Becoming A Global Church: Social Media and Civic Responsibility


Church communications are changing as technology creates new ways to build relationships. Staying connected has prompted churches to increasingly use digital technology and social media. Millions of Americans use social networks; however as noted in a recent study by Life Way, 40% of churches are still unaccounted for on the social media scene. The Life Way study reports 54% of large-city churches, 46% of small-city congregations and 39% of rural churches are on Facebook.

Rev. Jackie Love Prim pastors one of the 60% of churches that use social media. As the pastor of Warren Chapel AME, Dallas, Texas, Rev. Prim developed a format to bridge the technology gap through intergenerational ministry where teens receive technology training and teach other members. “It is so important for the church to be aware that there is a shift in how we communicate in this country we want to avoid the nightmare scenario where people wake up and the switch has been flipped to everything being online. This is already occurring, we are seeing movement toward exclusive online services for vehicle registrations, business certifications and bill payment,” said Rev. Prim.
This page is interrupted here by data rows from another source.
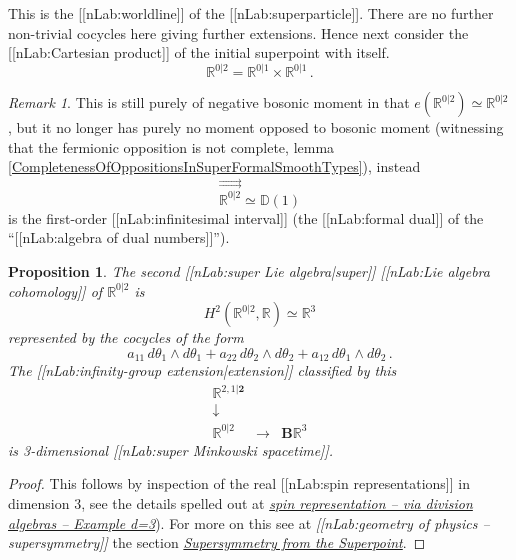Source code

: \documentclass[12pt,titlepage]{article}
\newcommand{\itexarray}[1]{\begin{matrix}#1\end{matrix}}
\theoremstyle{plain}
\newtheorem{prop}{Proposition}
\theoremstyle{definition}
\theoremstyle{remark}
\newtheorem{remark}{Remark}
\begin{document}
This is the [[nLab:worldline]] of the [[nLab:superparticle]].
There are no further non-trivial cocycles here giving further extensions.
Hence next consider the [[nLab:Cartesian product]] of the initial superpoint with itself.
\begin{displaymath}
\mathbb{R}^{0|2}
  =
  \mathbb{R}^{0|1}\times \mathbb{R}^{0|1}
  \,.
\end{displaymath}
\begin{remark}
\label{}\hypertarget{}{}
This is still purely of negative bosonic moment in that $e(\mathbb{R}^{0|2}) \simeq \mathbb{R}^{0|2}$, but it no longer has purely no moment opposed to bosonic moment (witnessing that the fermionic opposition is not complete, lemma \ref{CompletenessOfOppositionsInSuperFormalSmoothTypes}), instead
\begin{displaymath}
\stackrel{\rightrightarrows}{\mathbb{R}^{0|2}}
  \simeq
  \mathbb{D}(1)
\end{displaymath}
is the first-order [[nLab:infinitesimal interval]] (the [[nLab:formal dual]] of the ``[[nLab:algebra of dual numbers]]'').
\end{remark}
\begin{prop}
\label{3dSuperMinkowskiSpacetime}\hypertarget{3dSuperMinkowskiSpacetime}{}
The second [[nLab:super Lie algebra|super]] [[nLab:Lie algebra cohomology]] of $\mathbb{R}^{0\vert 2}$ is
\begin{displaymath}
H^2(\mathbb{R}^{0\vert 2}, \mathbb{R})
  \simeq
  \mathbb{R}^3
\end{displaymath}
represented by the cocycles of the form
\begin{displaymath}
a_{11}
  \,
  d\theta_1 \wedge d\theta_1
   +
  a_{22}
  \,
  d\theta_2 \wedge d\theta_2
  +
  a_{12}
  \,
  d\theta_1 \wedge d\theta_2
  \,.
\end{displaymath}
The [[nLab:infinity-group extension|extension]] classified by this
\begin{displaymath}
\itexarray{
     \mathbb{R}^{2,1|\mathbf{2}}
     \\
     \downarrow
     \\
     \mathbb{R}^{0|2}
     &\stackrel{}{\longrightarrow}&
     \mathbf{B} \mathbb{R}^3
  }
\end{displaymath}
is 3-dimensional [[nLab:super Minkowski spacetime]].
\end{prop}
\begin{proof}
This follows by inspection of the real [[nLab:spin representations]] in dimension 3, see the details spelled out at \emph{\href{http://ncatlab.org/nlab/show/spin%20representation#RealSpinorRepsIn3d}{spin representation -- via division algebras -- Example d=3}}).
For more on this see at \emph{[[nLab:geometry of physics -- supersymmetry]]} the section \emph{\href{https://ncatlab.org/nlab/show/geometry+of+physics+--+supersymmetry#SupersymmetryFromTheSuperpoint}{Supersymmetry from the Superpoint}}.
\end{proof}
\end{document}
The Lifeway Study noted that large churches use Facebook much more than small ones. Eighty-one percent of congregations with 500 or more attendees use Facebook, compared to twenty-seven percent of churches with 1 to 49 attendees. Forty-three percent of churches with 50 to 99 attendees; forty-six percent of churches with 100 to 199 attendees and fifty-six percent of churches with 200 to 499 attendees use Facebook.

According to Rev. Prim, Warren Chapel A.M.E., is a small church with less than 100 members in one of the most depressed areas of the city, and one of the most economically disadvantaged areas in the state. In addition to Facebooking events for door to door voter registration drives, Warren Chapel has used social media to post reminders about school standardized test dates and election dates. “After going door to door we realized many of our neighbors had a misconception that if they had a criminal record they could not vote. We used internet technology to send out newsletters and materials from the district voter registration office to explain [eligibility to vote]. We are with the Dallas Faith Community Coalition and they also utilize social media to remind people and encourage people to vote,” Prim said.

Rev. Prim’s church implemented social media at low to no cost and plans to move toward online classes and ministry blogs. Rev. Prim stated “We use social media to host conference calls, classes, post lessons, podcasts and provide PDF lesson outlines. We also use a constant contact program that sends out professional event notifications to members.”

Facebook leads social networking with over 600 million active users. Twitter, an additional social network tool, has over 200 million users. The reach of social media is undeniable. “Facebook has allowed additional ministry with individuals that probably never would have sought face to face ministry. Of course there is no replacement for face to face communication; however social media is an additional tool for churches to build global relationships and to encourage civic responsibility. It is an opportunity to reach everyday people with a positive message,” said Prim.